Each line of the entries, from the first to the line containing "aktualisierten Änderungen erstellen.", is to be transcribed exactly as it stands; include no other lines.

─── DATA FOR PROCESSING

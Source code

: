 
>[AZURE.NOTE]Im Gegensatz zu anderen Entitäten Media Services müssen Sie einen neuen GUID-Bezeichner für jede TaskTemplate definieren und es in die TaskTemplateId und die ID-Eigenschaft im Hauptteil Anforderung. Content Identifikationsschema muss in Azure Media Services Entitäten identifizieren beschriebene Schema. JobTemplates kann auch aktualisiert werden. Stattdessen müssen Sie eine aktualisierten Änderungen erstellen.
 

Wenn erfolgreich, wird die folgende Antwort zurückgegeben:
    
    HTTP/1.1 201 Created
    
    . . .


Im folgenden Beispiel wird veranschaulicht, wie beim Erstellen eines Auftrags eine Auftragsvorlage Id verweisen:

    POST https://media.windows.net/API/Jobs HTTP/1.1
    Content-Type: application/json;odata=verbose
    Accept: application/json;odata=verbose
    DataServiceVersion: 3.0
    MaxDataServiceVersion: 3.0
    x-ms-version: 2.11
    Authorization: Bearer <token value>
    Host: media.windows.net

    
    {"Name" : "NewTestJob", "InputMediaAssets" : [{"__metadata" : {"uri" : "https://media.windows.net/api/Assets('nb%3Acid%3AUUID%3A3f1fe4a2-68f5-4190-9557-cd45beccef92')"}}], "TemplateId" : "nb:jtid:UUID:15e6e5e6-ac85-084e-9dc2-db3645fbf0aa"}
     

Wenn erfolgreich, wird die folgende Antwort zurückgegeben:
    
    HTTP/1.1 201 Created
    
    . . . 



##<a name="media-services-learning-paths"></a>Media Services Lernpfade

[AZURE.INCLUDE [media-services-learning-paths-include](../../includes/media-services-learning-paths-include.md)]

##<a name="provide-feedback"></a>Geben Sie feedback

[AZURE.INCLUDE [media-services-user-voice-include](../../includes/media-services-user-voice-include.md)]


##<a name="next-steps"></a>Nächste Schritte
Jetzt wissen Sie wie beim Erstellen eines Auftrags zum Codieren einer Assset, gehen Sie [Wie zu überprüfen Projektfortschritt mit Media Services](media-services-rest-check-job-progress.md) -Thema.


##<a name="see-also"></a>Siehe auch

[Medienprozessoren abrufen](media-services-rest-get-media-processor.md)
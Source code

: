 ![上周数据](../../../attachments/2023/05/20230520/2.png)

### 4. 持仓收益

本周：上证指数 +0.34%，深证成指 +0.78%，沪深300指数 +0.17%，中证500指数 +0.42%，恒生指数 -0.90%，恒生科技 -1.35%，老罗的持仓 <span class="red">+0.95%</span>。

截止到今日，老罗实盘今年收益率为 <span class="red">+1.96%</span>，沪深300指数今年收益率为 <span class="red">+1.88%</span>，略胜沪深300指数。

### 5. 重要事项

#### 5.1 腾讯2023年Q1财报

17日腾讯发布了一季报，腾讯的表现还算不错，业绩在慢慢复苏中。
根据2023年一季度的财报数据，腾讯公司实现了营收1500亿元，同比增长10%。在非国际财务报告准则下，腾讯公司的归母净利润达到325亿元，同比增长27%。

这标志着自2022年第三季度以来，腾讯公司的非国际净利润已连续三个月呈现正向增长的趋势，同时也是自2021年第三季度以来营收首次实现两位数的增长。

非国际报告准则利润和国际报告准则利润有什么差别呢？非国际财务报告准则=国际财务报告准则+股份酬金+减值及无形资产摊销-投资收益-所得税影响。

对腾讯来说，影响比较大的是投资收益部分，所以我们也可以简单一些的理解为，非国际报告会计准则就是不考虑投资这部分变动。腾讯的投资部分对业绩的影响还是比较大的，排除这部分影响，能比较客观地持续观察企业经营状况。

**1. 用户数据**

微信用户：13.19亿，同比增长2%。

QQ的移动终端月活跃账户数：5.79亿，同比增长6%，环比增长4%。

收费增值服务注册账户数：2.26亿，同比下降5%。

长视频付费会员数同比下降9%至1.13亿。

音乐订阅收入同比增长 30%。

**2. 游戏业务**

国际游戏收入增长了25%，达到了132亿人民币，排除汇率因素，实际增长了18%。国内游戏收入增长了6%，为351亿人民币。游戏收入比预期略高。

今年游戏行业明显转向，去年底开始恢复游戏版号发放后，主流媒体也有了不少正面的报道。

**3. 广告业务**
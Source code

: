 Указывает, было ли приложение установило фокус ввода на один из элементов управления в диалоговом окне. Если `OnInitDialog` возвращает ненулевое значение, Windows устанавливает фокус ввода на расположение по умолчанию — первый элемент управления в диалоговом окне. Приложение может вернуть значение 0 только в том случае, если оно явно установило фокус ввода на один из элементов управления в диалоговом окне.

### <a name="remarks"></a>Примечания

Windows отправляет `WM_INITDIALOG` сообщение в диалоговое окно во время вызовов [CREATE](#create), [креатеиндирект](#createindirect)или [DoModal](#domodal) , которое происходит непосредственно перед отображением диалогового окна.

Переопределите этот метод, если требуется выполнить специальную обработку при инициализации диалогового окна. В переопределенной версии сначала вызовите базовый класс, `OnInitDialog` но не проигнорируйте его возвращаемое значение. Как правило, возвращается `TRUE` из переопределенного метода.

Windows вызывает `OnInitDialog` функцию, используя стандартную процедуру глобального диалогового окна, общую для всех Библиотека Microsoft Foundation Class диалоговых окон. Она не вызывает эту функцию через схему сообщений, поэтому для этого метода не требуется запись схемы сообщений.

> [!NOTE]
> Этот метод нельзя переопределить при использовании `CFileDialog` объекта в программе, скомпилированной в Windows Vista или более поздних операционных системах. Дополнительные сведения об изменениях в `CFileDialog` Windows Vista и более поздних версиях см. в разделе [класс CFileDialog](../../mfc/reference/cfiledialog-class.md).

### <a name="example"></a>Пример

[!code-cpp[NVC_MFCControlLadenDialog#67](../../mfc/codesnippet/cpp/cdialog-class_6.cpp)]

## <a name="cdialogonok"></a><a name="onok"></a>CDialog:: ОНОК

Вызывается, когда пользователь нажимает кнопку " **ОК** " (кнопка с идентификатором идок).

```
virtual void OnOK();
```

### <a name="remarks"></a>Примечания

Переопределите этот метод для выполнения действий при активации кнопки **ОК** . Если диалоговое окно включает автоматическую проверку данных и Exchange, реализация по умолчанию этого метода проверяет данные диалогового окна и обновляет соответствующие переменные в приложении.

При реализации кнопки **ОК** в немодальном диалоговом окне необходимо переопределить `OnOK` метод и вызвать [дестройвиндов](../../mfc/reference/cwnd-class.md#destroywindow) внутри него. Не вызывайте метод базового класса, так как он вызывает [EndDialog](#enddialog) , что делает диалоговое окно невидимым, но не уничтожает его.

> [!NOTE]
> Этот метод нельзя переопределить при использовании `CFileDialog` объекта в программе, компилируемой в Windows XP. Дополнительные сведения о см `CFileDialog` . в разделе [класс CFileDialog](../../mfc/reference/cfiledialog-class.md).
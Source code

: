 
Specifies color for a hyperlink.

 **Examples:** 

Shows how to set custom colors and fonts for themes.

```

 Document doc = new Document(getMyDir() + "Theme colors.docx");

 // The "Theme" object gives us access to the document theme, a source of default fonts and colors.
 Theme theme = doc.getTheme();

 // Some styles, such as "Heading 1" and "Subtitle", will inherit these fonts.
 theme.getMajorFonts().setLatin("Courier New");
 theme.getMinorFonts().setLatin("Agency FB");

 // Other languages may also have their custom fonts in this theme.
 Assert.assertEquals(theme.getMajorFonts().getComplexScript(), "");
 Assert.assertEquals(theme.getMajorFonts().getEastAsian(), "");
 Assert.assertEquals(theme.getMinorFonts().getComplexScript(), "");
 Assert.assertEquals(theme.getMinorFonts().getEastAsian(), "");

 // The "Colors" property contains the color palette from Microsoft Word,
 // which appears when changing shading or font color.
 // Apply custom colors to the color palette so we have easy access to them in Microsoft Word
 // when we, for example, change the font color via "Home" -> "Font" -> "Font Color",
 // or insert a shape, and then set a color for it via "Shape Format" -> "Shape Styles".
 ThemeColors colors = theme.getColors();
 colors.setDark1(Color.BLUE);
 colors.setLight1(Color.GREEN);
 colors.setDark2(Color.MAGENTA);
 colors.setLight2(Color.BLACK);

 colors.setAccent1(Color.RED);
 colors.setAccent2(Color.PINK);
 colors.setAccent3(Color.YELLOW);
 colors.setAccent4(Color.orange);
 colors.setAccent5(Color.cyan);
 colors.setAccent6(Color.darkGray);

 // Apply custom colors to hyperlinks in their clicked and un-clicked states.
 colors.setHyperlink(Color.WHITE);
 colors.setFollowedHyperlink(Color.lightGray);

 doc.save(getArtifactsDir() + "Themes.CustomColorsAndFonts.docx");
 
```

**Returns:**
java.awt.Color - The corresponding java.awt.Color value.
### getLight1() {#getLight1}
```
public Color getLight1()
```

──────

▸ YOUR RESPONSE:
Source code

: 
>[AZURE.NOTE]Im Gegensatz zu anderen Entitäten Media Services müssen Sie einen neuen GUID-Bezeichner für jede TaskTemplate definieren und es in die TaskTemplateId und die ID-Eigenschaft im Hauptteil Anforderung. Content Identifikationsschema muss in Azure Media Services Entitäten identifizieren beschriebene Schema. JobTemplates kann auch aktualisiert werden. Stattdessen müssen Sie eine aktualisierten Änderungen erstellen.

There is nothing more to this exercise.